Before you use inherited funds to pay down the mortgage, renovate the house, invest in a joint business, or make any other expenditure that benefits the community, talk with an Arizona family law attorney about the implications.
If you are already in the divorce process and you have inherited assets you believe should be protected, the most important thing you can do is gather your documentation immediately. Bank statements. Wire transfer records. Probate filings. Trust distributions. Deed histories. Tax returns that show the source of funds. The more complete your paper trail, the stronger your separate property claim.
Not every inheritance claim succeeds in court. If the funds were thoroughly commingled over many years, if the records no longer exist, or if you voluntarily deeded property in both names, the claim becomes much harder to win. That does not mean it is not worth pursuing. It means you need a realistic assessment of what can actually be proved before you spend significant money litigating it.
Do not spend $100,000 to trace $100,000 without understanding the risk. An experienced attorney should be able to give you a realistic range of your chance of success. No one can guarantee what a judge will do. These are your decisions to make with full information.
A $100 consultation with Tali Best Collins can tell you quickly what your options are, whether you have a traceable separate property claim, what documentation you need, and how the amount at stake compares with the cost of pursuing it.
Inheritance and commingling disputes are often fact-driven, expensive, and uncertain. That makes them strong candidates for mediation. In court, a judge applies the law to the evidence presented and picks a side. In mediation, both spouses can evaluate risk, cost, proof problems, intent, fairness, and the value of ending the dispute with certainty.
Best Law Firm has certified and experienced family law attorney mediators. The firm has been part of 5,000 mediations/settlements, and this is exactly the kind of scenario that often lends itself to a practical mediated resolution.
Learn about divorce mediation and coaching.
Yes as a starting point. An inheritance is sole and separate property under A.R.S. § 25-213 and your spouse has no community property claim to it. But that protection depends on how you handled the inherited funds after you received them. If inherited money was deposited into a joint account, used to pay community expenses, or mixed with community funds, it may have lost its separate character through commingling.

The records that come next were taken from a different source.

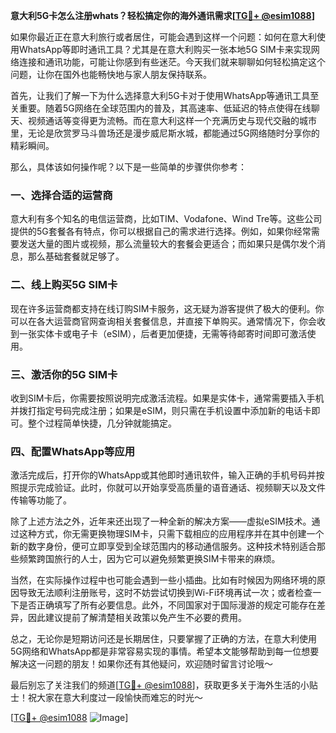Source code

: **意大利5G卡怎么注册whats？轻松搞定你的海外通讯需求[[TG💪+ @esim1088](https://t.me/s/esim1088)]**

如果你最近正在意大利旅行或者居住，可能会遇到这样一个问题：如何在意大利使用WhatsApp等即时通讯工具？尤其是在意大利购买一张本地5G SIM卡来实现网络连接和通讯功能，可能让你感到有些迷茫。今天我们就来聊聊如何轻松搞定这个问题，让你在国外也能畅快地与家人朋友保持联系。

首先，让我们了解一下为什么选择意大利5G卡对于使用WhatsApp等通讯工具至关重要。随着5G网络在全球范围内的普及，其高速率、低延迟的特点使得在线聊天、视频通话等变得更为流畅。而在意大利这样一个充满历史与现代交融的城市里，无论是欣赏罗马斗兽场还是漫步威尼斯水城，都能通过5G网络随时分享你的精彩瞬间。

那么，具体该如何操作呢？以下是一些简单的步骤供你参考：

### 一、选择合适的运营商
意大利有多个知名的电信运营商，比如TIM、Vodafone、Wind Tre等。这些公司提供的5G套餐各有特点，你可以根据自己的需求进行选择。例如，如果你经常需要发送大量的图片或视频，那么流量较大的套餐会更适合；而如果只是偶尔发个消息，那么基础套餐就足够了。

### 二、线上购买5G SIM卡
现在许多运营商都支持在线订购SIM卡服务，这无疑为游客提供了极大的便利。你可以在各大运营商官网查询相关套餐信息，并直接下单购买。通常情况下，你会收到一张实体卡或电子卡（eSIM），后者更加便捷，无需等待邮寄时间即可激活使用。

### 三、激活你的5G SIM卡
收到SIM卡后，你需要按照说明完成激活流程。如果是实体卡，通常需要插入手机并拨打指定号码完成注册；如果是eSIM，则只需在手机设置中添加新的电话卡即可。整个过程简单快捷，几分钟就能搞定。

### 四、配置WhatsApp等应用
激活完成后，打开你的WhatsApp或其他即时通讯软件，输入正确的手机号码并按照提示完成验证。此时，你就可以开始享受高质量的语音通话、视频聊天以及文件传输等功能了。

除了上述方法之外，近年来还出现了一种全新的解决方案——虚拟eSIM技术。通过这种方式，你无需更换物理SIM卡，只需下载相应的应用程序并在其中创建一个新的数字身份，便可立即享受到全球范围内的移动通信服务。这种技术特别适合那些频繁跨国旅行的人士，因为它可以避免频繁更换SIM卡带来的麻烦。

当然，在实际操作过程中也可能会遇到一些小插曲。比如有时候因为网络环境的原因导致无法顺利注册账号，这时不妨尝试切换到Wi-Fi环境再试一次；或者检查一下是否正确填写了所有必要信息。此外，不同国家对于国际漫游的规定可能存在差异，因此建议提前了解清楚相关政策以免产生不必要的费用。

总之，无论你是短期访问还是长期居住，只要掌握了正确的方法，在意大利使用5G网络和WhatsApp都是非常容易实现的事情。希望本文能够帮助到每一位想要解决这一问题的朋友！如果你还有其他疑问，欢迎随时留言讨论哦～

最后别忘了关注我们的频道[[TG💪+ @esim1088](https://t.me/s/esim1088)]，获取更多关于海外生活的小贴士！祝大家在意大利度过一段愉快而难忘的时光～  

[[TG💪+ @esim1088](https://t.me/s/esim1088) ![Image](https://i.postimg.cc/4NQfJmqS/Snipaste-2025-05-13-00-14-12.png)]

Not necessarily, but you made it significantly harder to protect. When separate funds mix with community funds in a joint account, the separate property claim does not automatically disappear, but you now have to trace the funds through the commingled account to establish their separate character. The longer ago this happened and the more transactions that have occurred since, the harder the trace becomes.
Arizona law allows a reimbursement claim for separate property contributions to community property. If you can document the amount of the original contribution and trace it to the down payment, you may be entitled to recover that amount before the remaining community equity is divided. You generally cannot claim appreciation on the separate contribution as separate property.
Not automatically. Using inherited funds during the marriage does not convert all of them to community property on its own. The question is how they were used and whether they can still be identified and traced. If inherited funds were spent on community expenses they may be gone. If they were invested and can still be traced to a current account or asset, the separate property character may be recoverable.
Yes. A prenuptial agreement can specifically address how inherited property will be treated during and after the marriage, including what happens if inherited funds are deposited into joint accounts or used for community purposes. This is one of the most valuable things a prenuptial agreement can do for families where significant inherited wealth is anticipated.
At minimum you need documentation showing you received the inheritance, what the amount was, and when. Probate filings, trust distribution statements, estate accounting records, bank wire confirmations, or similar documents are important. If inherited funds were moved or invested, you need the paper trail showing where they went. If inherited real estate is involved, you need the deed history and a record of how the property was maintained and financed.
Book your $100 consultation with Tali Best Collins and get a clear assessment of whether your inheritance is protected, traceable, or at risk.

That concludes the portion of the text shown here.